PROBLEM TO WORK ON = Would you please repeat exactly the entries below, starting at the line with "- 💬 Ask me about ..." and ending at the line with "Version 1.2: Password", and nothing outside that range? Leave out the pictures.

[THE DATA — start]

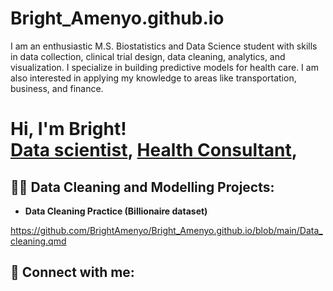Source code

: # Bright_Amenyo.github.io
I am an enthusiastic  M.S. Biostatistics and Data Science student with skills in data collection, clinical trial design, data cleaning, analytics, and visualization. I specialize in building predictive models for health care. I am also interested in applying my knowledge to areas like transportation, business, and finance.
 
<h1>Hi, I'm Bright! <br/><a href="https://github.com/BrightAmenyo/Bright_Amenyo.github.io">Data scientist</a>, <a href="www.linkedin.com/in/bright-amenyo-597a84244">Health Consultant</a>, 

<h2>👨‍💻 Data Cleaning and Modelling Projects:</h2>

- <b>Data Cleaning Practice (Billionaire dataset)</b>

https://github.com/BrightAmenyo/Bright_Amenyo.github.io/blob/main/Data_cleaning.qmd
<h2> 🤳 Connect with me:</h2>

[linkedin]: www.linkedin.com/in/bright-amenyo-597a84244
<!--
**Bright_Amenyo/Bright** is a ✨ _special_ ✨ repository because its `README.md` (this file) appears on your GitHub profile.

Here are some ideas to get you started:

- 🔭 I’m currently working on ...
- 🌱 I’m currently learning ...
- 👯 I’m looking to collaborate on ...
- 🤔 I’m looking for help with ...
- 💬 Ask me about ...
- 📫 How to reach me: ...
- 😄 Pronouns: ...
- ⚡ Fun fact: ...
-->
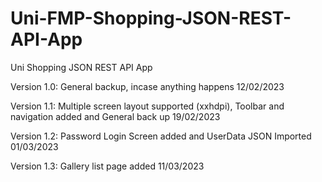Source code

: # Uni-FMP-Shopping-JSON-REST-API-App
Uni Shopping JSON REST API App

Version 1.0: General backup, incase anything happens 12/02/2023

Version 1.1: Multiple screen layout supported (xxhdpi), Toolbar and navigation added and General back up 19/02/2023

Version 1.2: Password Login Screen added and UserData JSON Imported 01/03/2023

Version 1.3: Gallery list page added 11/03/2023
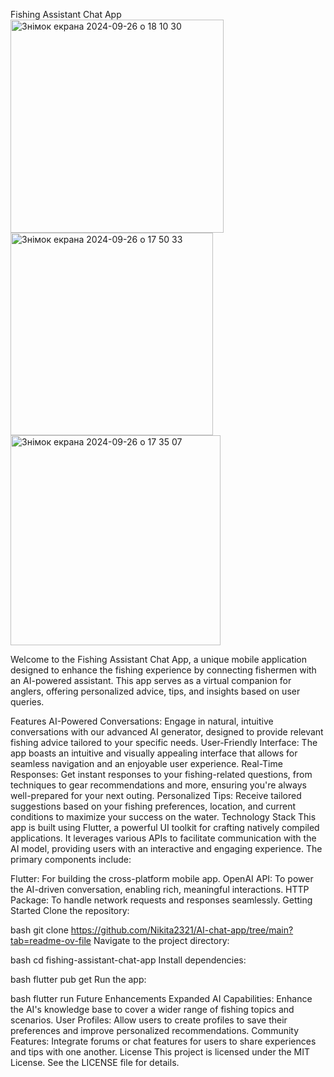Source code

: Fishing Assistant Chat App
<img width="341" alt="Знімок екрана 2024-09-26 о 18 10 30" src="https://github.com/user-attachments/assets/102a89ba-60a9-42db-bfd6-c9fdf605ff50">
<img width="324" alt="Знімок екрана 2024-09-26 о 17 50 33" src="https://github.com/user-attachments/assets/a842c333-d5b5-4155-af86-cc5ba2450590">
<img width="336" alt="Знімок екрана 2024-09-26 о 17 35 07" src="https://github.com/user-attachments/assets/edc8839f-f295-443d-959d-e417497cfebd">




Welcome to the Fishing Assistant Chat App, a unique mobile application designed to enhance the fishing experience by connecting fishermen with an AI-powered assistant. This app serves as a virtual companion for anglers, offering personalized advice, tips, and insights based on user queries.

Features AI-Powered Conversations: Engage in natural, intuitive conversations with our advanced AI generator, designed to provide relevant fishing advice tailored to your specific needs. User-Friendly Interface: The app boasts an intuitive and visually appealing interface that allows for seamless navigation and an enjoyable user experience. Real-Time Responses: Get instant responses to your fishing-related questions, from techniques to gear recommendations and more, ensuring you're always well-prepared for your next outing. Personalized Tips: Receive tailored suggestions based on your fishing preferences, location, and current conditions to maximize your success on the water. Technology Stack This app is built using Flutter, a powerful UI toolkit for crafting natively compiled applications. It leverages various APIs to facilitate communication with the AI model, providing users with an interactive and engaging experience. The primary components include:

Flutter: For building the cross-platform mobile app. OpenAI API: To power the AI-driven conversation, enabling rich, meaningful interactions. HTTP Package: To handle network requests and responses seamlessly. Getting Started Clone the repository:

bash git clone https://github.com/Nikita2321/AI-chat-app/tree/main?tab=readme-ov-file Navigate to the project directory:

bash cd fishing-assistant-chat-app Install dependencies:

bash flutter pub get Run the app:

bash flutter run Future Enhancements Expanded AI Capabilities: Enhance the AI's knowledge base to cover a wider range of fishing topics and scenarios. User Profiles: Allow users to create profiles to save their preferences and improve personalized recommendations. Community Features: Integrate forums or chat features for users to share experiences and tips with one another. License This project is licensed under the MIT License. See the LICENSE file for details.
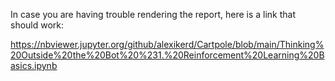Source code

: In case you are having trouble rendering the report, here is a link that should work:

https://nbviewer.jupyter.org/github/alexikerd/Cartpole/blob/main/Thinking%20Outside%20the%20Bot%20%231.%20Reinforcement%20Learning%20Basics.ipynb
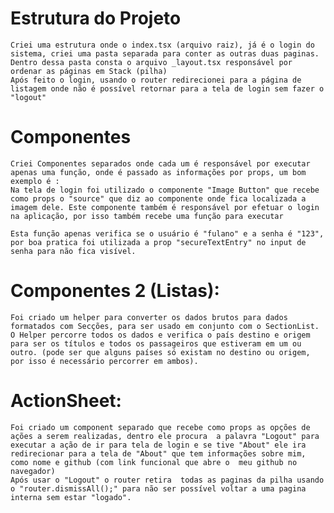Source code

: # Estrutura do Projeto

    Criei uma estrutura onde o index.tsx (arquivo raiz), já é o login do sistema, criei uma pasta separada para conter as outras duas paginas.
    Dentro dessa pasta consta o arquivo _layout.tsx responsável por ordenar as páginas em Stack (pilha)
    Após feito o login, usando o router redirecionei para a página de listagem onde não é possível retornar para a tela de login sem fazer o "logout"

# Componentes

    Criei Componentes separados onde cada um é responsável por executar apenas uma função, onde é passado as informações por props, um bom exemplo é :
    Na tela de login foi utilizado o componente "Image Button" que recebe como props o "source" que diz ao componente onde fica localizada a imagem dele. Este componente também é responsável por efetuar o login na aplicação, por isso também recebe uma função para executar

    Esta função apenas verifica se o usuário é "fulano" e a senha é "123", por boa pratica foi utilizada a prop "secureTextEntry" no input de senha para não fica visível.

# Componentes 2 (Listas):

    Foi criado um helper para converter os dados brutos para dados formatados com Secções, para ser usado em conjunto com o SectionList.
    O Helper percorre todos os dados e verifica o país destino e origem para ser os títulos e todos os passageiros que estiveram em um ou outro. (pode ser que alguns países só existam no destino ou origem, por isso é necessário percorrer em ambos).

# ActionSheet:

    Foi criado um component separado que recebe como props as opções de ações a serem realizadas, dentro ele procura  a palavra "Logout" para executar a ação de ir para tela de login e se tive "About" ele ira redirecionar para a tela de "About" que tem informações sobre mim, como nome e github (com link funcional que abre o  meu github no navegador)
    Após usar o "Logout" o router retira  todas as paginas da pilha usando o "router.dismissAll();" para não ser possível voltar a uma pagina interna sem estar "logado".
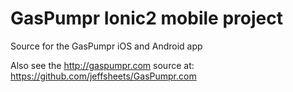# GasPumpr Ionic2 mobile project

Source for the GasPumpr iOS and Android app

Also see the http://gaspumpr.com source at: https://github.com/jeffsheets/GasPumpr.com
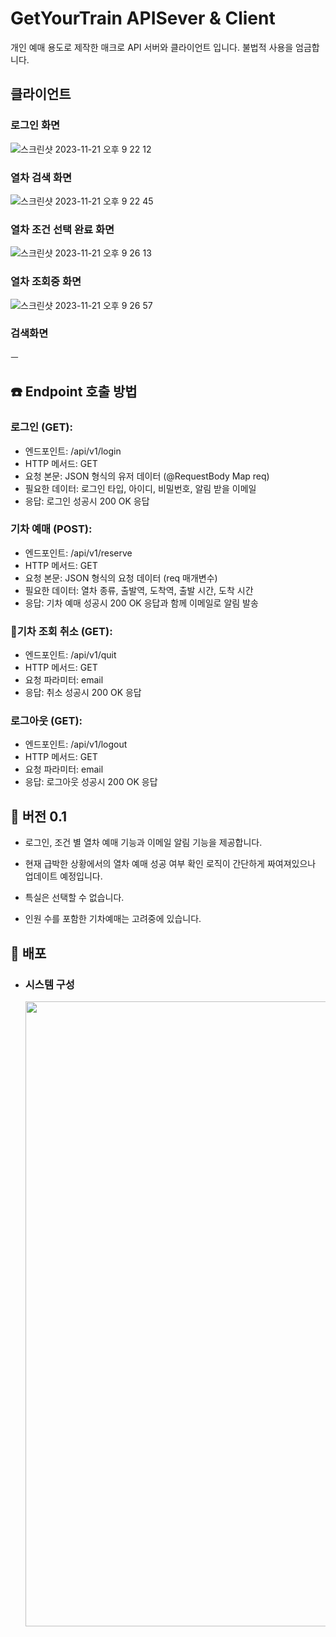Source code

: # GetYourTrain APISever & Client
개인 예매 용도로 제작한 매크로 API 서버와 클라이언트 입니다. 
불법적 사용을 엄금합니다.

## 클라이언트
### 로그인 화면
![스크린샷 2023-11-21 오후 9 22 12](https://github.com/yeoooo/getTrain/assets/71688432/f48d45d4-136f-44b7-b028-7e23d7d4eeb8)  
### 열차 검색 화면
![스크린샷 2023-11-21 오후 9 22 45](https://github.com/yeoooo/getTrain/assets/71688432/04d79f2e-f175-491f-b0ab-36ba9b13f31c)
### 열차 조건 선택 완료 화면
![스크린샷 2023-11-21 오후 9 26 13](https://github.com/yeoooo/getTrain/assets/71688432/2b6cd7e6-6744-4d30-a14f-035661f28bfc)  
### 열차 조회중 화면  
![스크린샷 2023-11-21 오후 9 26 57](https://github.com/yeoooo/getTrain/assets/71688432/ca4a103a-a918-4b0b-9af9-95088fcc9ce5)

### 검색화면
  ㅡ

## ☎️ Endpoint 호출 방법  
### 로그인 (GET):  
- 엔드포인트: /api/v1/login
- HTTP 메서드: GET
- 요청 본문: JSON 형식의 유저 데이터 (@RequestBody Map req)
- 필요한 데이터: 로그인 타입, 아이디, 비밀번호, 알림 받을 이메일
- 응답: 로그인 성공시 200 OK 응답

### 기차 예매 (POST):
- 엔드포인트: /api/v1/reserve
- HTTP 메서드: GET
- 요청 본문: JSON 형식의 요청 데이터 (req 매개변수)
- 필요한 데이터: 열차 종류, 출발역, 도착역, 출발 시간, 도착 시간
- 응답: 기차 예매 성공시 200 OK 응답과 함께 이메일로 알림 발송

### 기차 조회 취소 (GET):
- 엔드포인트: /api/v1/quit
- HTTP 메서드: GET
- 요청 파라미터: email
- 응답: 취소 성공시 200 OK 응답

### 로그아웃 (GET):
- 엔드포인트: /api/v1/logout
- HTTP 메서드: GET
- 요청 파라미터: email
- 응답: 로그아웃 성공시 200 OK 응답


## 💭 버전 0.1

- 로그인, 조건 별 열차 예매 기능과 이메일 알림 기능을 제공합니다. 
  
- 현재 급박한 상황에서의 열차 예매 성공 여부 확인 로직이 간단하게 짜여져있으나 업데이트 예정입니다.

- 특실은 선택할 수 없습니다.

- 인원 수를 포함한 기차예매는 고려중에 있습니다.
  

## 💭 배포  
- ### 시스템 구성
  
  <img src = https://github.com/yeoooo/getTrain/assets/71688432/caaf3129-7aa2-4a89-a189-633d5701dfa8 style = "height : 1000px; width : 600px;" align = "center"/>











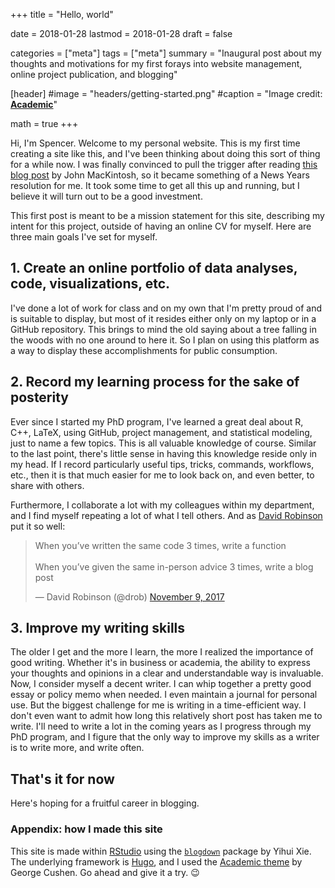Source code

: +++
title = "Hello, world"

date = 2018-01-28
lastmod = 2018-01-28
draft = false

categories = ["meta"]
tags = ["meta"]
summary = "Inaugural post about my thoughts and motivations for my first forays into website management, online project publication, and blogging"

[header]
#image = "headers/getting-started.png"
#caption = "Image credit: [**Academic**](https://github.com/gcushen/hugo-academic/)"

math = true
+++

Hi, I'm Spencer. Welcome to my personal website. This is my first time creating a site like this, and I've been thinking about doing this sort of thing for a while now. I was finally convinced to pull the trigger after reading [this blog post](https://www.johnmackintosh.com/2017-12-30-time-to-shine/) by John MacKintosh, so it became something of a News Years resolution for me. It took some time to get all this up and running, but I believe it will turn out to be a good investment.

This first post is meant to be a mission statement for this site, describing my intent for this project, outside of having an online CV for myself. Here are three main goals I've set for myself.

## 1. Create an online portfolio of data analyses, code, visualizations, etc.
I've done a lot of work for class and on my own that I'm pretty proud of and is suitable to display, but most of it resides either only on my laptop or in a GitHub repository. This brings to mind the old saying about a tree falling in the woods with no one around to here it. So I plan on using this platform as a way to display these accomplishments for public consumption. 

## 2. Record my learning process for the sake of posterity
Ever since I started my PhD program, I've learned a great deal about R, C++, LaTeX, using GitHub, project management, and statistical modeling, just to name a few topics. This is all valuable knowledge of course. Similar to the last point, there's little sense in having this knowledge reside only in my head. If I record particularly useful tips, tricks, commands, workflows, etc., then it is that much easier for me to look back on, and even better, to share with others.

Furthermore, I collaborate a lot with my colleagues within my department, and I find myself repeating a lot of what I tell others. And as [David Robinson](http://varianceexplained.org) put it so well:

<blockquote class="twitter-tweet" data-lang="en"><p lang="en" dir="ltr">When you’ve written the same code 3 times, write a function<br><br>When you’ve given the same in-person advice 3 times, write a blog post</p>&mdash; David Robinson (@drob) <a href="https://twitter.com/drob/status/928447584712253440?ref_src=twsrc%5Etfw">November 9, 2017</a></blockquote> <script async src="https://platform.twitter.com/widgets.js" charset="utf-8"></script> 

## 3. Improve my writing skills
The older I get and the more I learn, the more I realized the importance of good writing. Whether it's in business or academia, the ability to express your thoughts and opinions in a clear and understandable way is invaluable. Now, I consider myself a decent writer. I can whip together a pretty good essay or policy memo when needed. I even maintain a journal for personal use. But the biggest challenge for me is writing in a time-efficient way. I don't even want to admit how long this relatively short post has taken me to write. I'll need to write a lot in the coming years as I progress through my PhD program, and I figure that the only way to improve my skills as a writer is to write more, and write often. 

## That's it for now
Here's hoping for a fruitful career in blogging.

### Appendix: how I made this site

This site is made within [RStudio](http://rstudio.com/) using the [`blogdown`](https://github.com/rstudio/blogdown) package by Yihui Xie. The underlying framework is [Hugo](https://gohugo.io), and I used the [Academic theme](https://github.com/gcushen/hugo-academic) by George Cushen. Go ahead and give it a try. :wink:

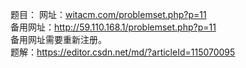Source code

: 题目：
网址：[witacm.com/problemset.php?p=11](witacm.com/problemset.php?p=11)  
备用网址：http://59.110.168.1/problemset.php?p=11  
备用网址需要重新注册。  
题解：https://editor.csdn.net/md/?articleId=115070095
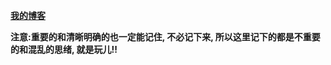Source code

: **[我的博客](https://fengtianwu.github.io/)**

**注意:重要的和清晰明确的也一定能记住, 不必记下来, 所以这里记下的都是不重要的和混乱的思绪, 就是玩儿!!**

[THE DATA — finish]

YOUR RESPONSE =
- 💬 Ask me about ...
- 📫 How to reach me: ...
- 😄 Pronouns: ...
- ⚡ Fun fact: ...
-->
Source code

: # Uni-FMP-Shopping-JSON-REST-API-App
Uni Shopping JSON REST API App

Version 1.0: General backup, incase anything happens 12/02/2023

Version 1.1: Multiple screen layout supported (xxhdpi), Toolbar and navigation added and General back up 19/02/2023

Version 1.2: Password Login Screen added and UserData JSON Imported 01/03/2023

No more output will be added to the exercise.